Ein Kommentar von Katrin Quinckardt, Redakteurin beim Wochenblatt für Landwirtschaft und Landleben
Haben Sie psychische Probleme? Wohl kaum einer von uns hat diese Frage schon mal so direkt gestellt. Nicht mal, wenn der Gesprächspartner seit Wochen traurig oder abwesend wirkt. Oder sogar jede Situation negativ deutet. Wir schweigen lieber. Schließlich wollen wir nicht unhöflich oder indiskret sein. Doch ist unsere Zurückhaltung richtig? Zugegeben, die eingangs gestellte Frage ist sehr direkt. Ein bisschen vorsichtiger formuliert könnte sie lauten: „Ich mache mir Sorgen um dich. Kann ich dir irgendwie helfen?“. Diese kurze Frage kann schon dem ein oder anderen helfen, sich zu öffnen.
Mut statt Schwäche
Viele von uns fühlen sich belastet und gestresst. Beim einen ist es der Betrieb, beim Nächsten die Familie – doch Hilfe holen wir uns nicht. Was sollen denn die Nachbarn denken? Diese könnten den Mut, sich jemandem anzuvertrauen, als Schwäche werten. Meist erzählen wir nicht mal den eigenen Familienangehörigen von den Gedanken, die uns quälen. Lieber schweigen wir und wahren den perfekten Schein.
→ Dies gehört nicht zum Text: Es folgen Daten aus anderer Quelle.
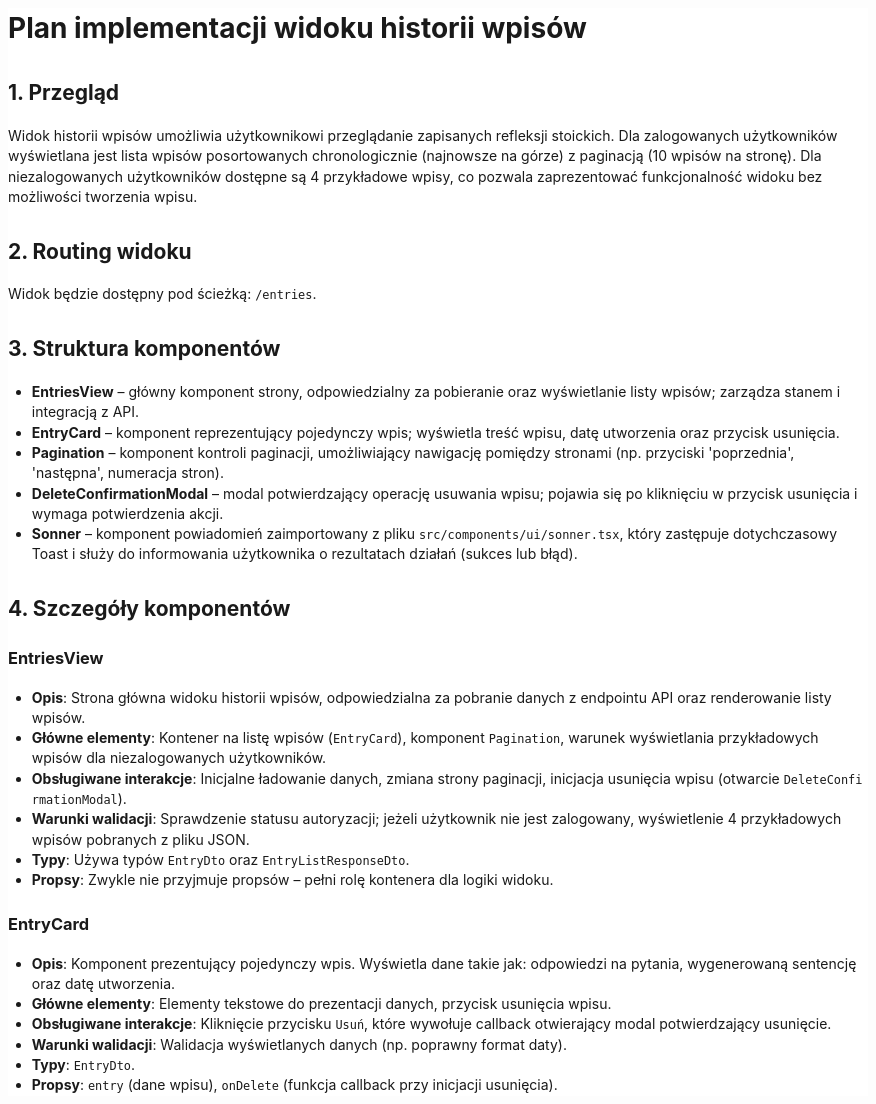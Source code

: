 # Plan implementacji widoku historii wpisów

## 1. Przegląd

Widok historii wpisów umożliwia użytkownikowi przeglądanie zapisanych refleksji stoickich. Dla zalogowanych użytkowników wyświetlana jest lista wpisów posortowanych chronologicznie (najnowsze na górze) z paginacją (10 wpisów na stronę). Dla niezalogowanych użytkowników dostępne są 4 przykładowe wpisy, co pozwala zaprezentować funkcjonalność widoku bez możliwości tworzenia wpisu.

## 2. Routing widoku

Widok będzie dostępny pod ścieżką: `/entries`.

## 3. Struktura komponentów

- **EntriesView** – główny komponent strony, odpowiedzialny za pobieranie oraz wyświetlanie listy wpisów; zarządza stanem i integracją z API.
- **EntryCard** – komponent reprezentujący pojedynczy wpis; wyświetla treść wpisu, datę utworzenia oraz przycisk usunięcia.
- **Pagination** – komponent kontroli paginacji, umożliwiający nawigację pomiędzy stronami (np. przyciski 'poprzednia', 'następna', numeracja stron).
- **DeleteConfirmationModal** – modal potwierdzający operację usuwania wpisu; pojawia się po kliknięciu w przycisk usunięcia i wymaga potwierdzenia akcji.
- **Sonner** – komponent powiadomień zaimportowany z pliku `src/components/ui/sonner.tsx`, który zastępuje dotychczasowy Toast i służy do informowania użytkownika o rezultatach działań (sukces lub błąd).

## 4. Szczegóły komponentów

### EntriesView

- **Opis**: Strona główna widoku historii wpisów, odpowiedzialna za pobranie danych z endpointu API oraz renderowanie listy wpisów.
- **Główne elementy**: Kontener na listę wpisów (`EntryCard`), komponent `Pagination`, warunek wyświetlania przykładowych wpisów dla niezalogowanych użytkowników.
- **Obsługiwane interakcje**: Inicjalne ładowanie danych, zmiana strony paginacji, inicjacja usunięcia wpisu (otwarcie `DeleteConfirmationModal`).
- **Warunki walidacji**: Sprawdzenie statusu autoryzacji; jeżeli użytkownik nie jest zalogowany, wyświetlenie 4 przykładowych wpisów pobranych z pliku JSON.
- **Typy**: Używa typów `EntryDto` oraz `EntryListResponseDto`.
- **Propsy**: Zwykle nie przyjmuje propsów – pełni rolę kontenera dla logiki widoku.

### EntryCard

- **Opis**: Komponent prezentujący pojedynczy wpis. Wyświetla dane takie jak: odpowiedzi na pytania, wygenerowaną sentencję oraz datę utworzenia.
- **Główne elementy**: Elementy tekstowe do prezentacji danych, przycisk usunięcia wpisu.
- **Obsługiwane interakcje**: Kliknięcie przycisku `Usuń`, które wywołuje callback otwierający modal potwierdzający usunięcie.
- **Warunki walidacji**: Walidacja wyświetlanych danych (np. poprawny format daty).
- **Typy**: `EntryDto`.
- **Propsy**: `entry` (dane wpisu), `onDelete` (funkcja callback przy inicjacji usunięcia).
Das scheint in Deutschland System zu haben. Es gibt keine offizielle Statistik darüber, wie viele Landwirte sich das Leben nehmen, an Depressionen erkranken oder einen Burn-out haben. Eine Zahl stammt von der Landwirtschaftlichen Sozialversicherung (SVLFG): 17 % der landwirtschaftlichen Erwerbstätigen, die sich krank meldeten, taten dies aufgrund psychischer Erkrankungen. 2010 waren es 10 %. Zahlen aus anderen Ländern zeigen, dass Landwirte sich häufiger das Leben nehmen als die übrige Bevölkerung des ländlichen Raumes. An Depressionen leiden sie aber laut Statistik signifikant seltener. Obwohl der Suizid nachweislich mit Depressionen zusammenhängt. Die Hemmung, Hilfe anzunehmen, scheint daher kein deutsches Phänomen zu sein.
Burnout als Chance?
Aktuell proklamieren viele Menschen den Burn-out, also das „Ausgebranntsein“, für sich. Und vielleicht liegt genau darin eine Chance. Psychische Erkrankungen könnten durch die neue Aufmerksamkeit in unserer Gesellschaft akzeptierter werden. Doch es ist eine traurige Chance. Wäre es nicht besser, wenn es gar nicht erst so weit käme, dass Menschen unter dem Gewicht ihres Lebens zusammenbrechen, so wie es unserem Gesprächspartner in unserem Beitrag "Landwirte am Limit" erging?
Die klare Devise muss lauten: Wehret den Anfängen. Doch kennen wir unsere Belastungsfaktoren? Oder konkreter: Wissen wir, was uns stresst und die Kraft raubt? Selbsterkenntnis ist der erste Schritt. Denn nur dann können wir auch etwas ändern und Belastungen, soweit wie möglich, aus unserem Leben verbannen. Das heißt nicht, dass wir den besserwisserischen Altenteiler oder die nörgelnde Schwiegermutter aus unserem Leben ausschließen. So manches Mal kann ein Mediationsgespräch zum Abgleich der gegenseitigen Erwartungen helfen. Das zeigen die Erfahrungen eines Pilotprojektes in Niedersachsen, das Landwirte unterstützt, ihren Weg aus der Belastungsfalle zu finden.
Lassen Sie uns das Schweigen brechen und reden. Denn „Menschen, die sprechen, denen kann geholfen werden“.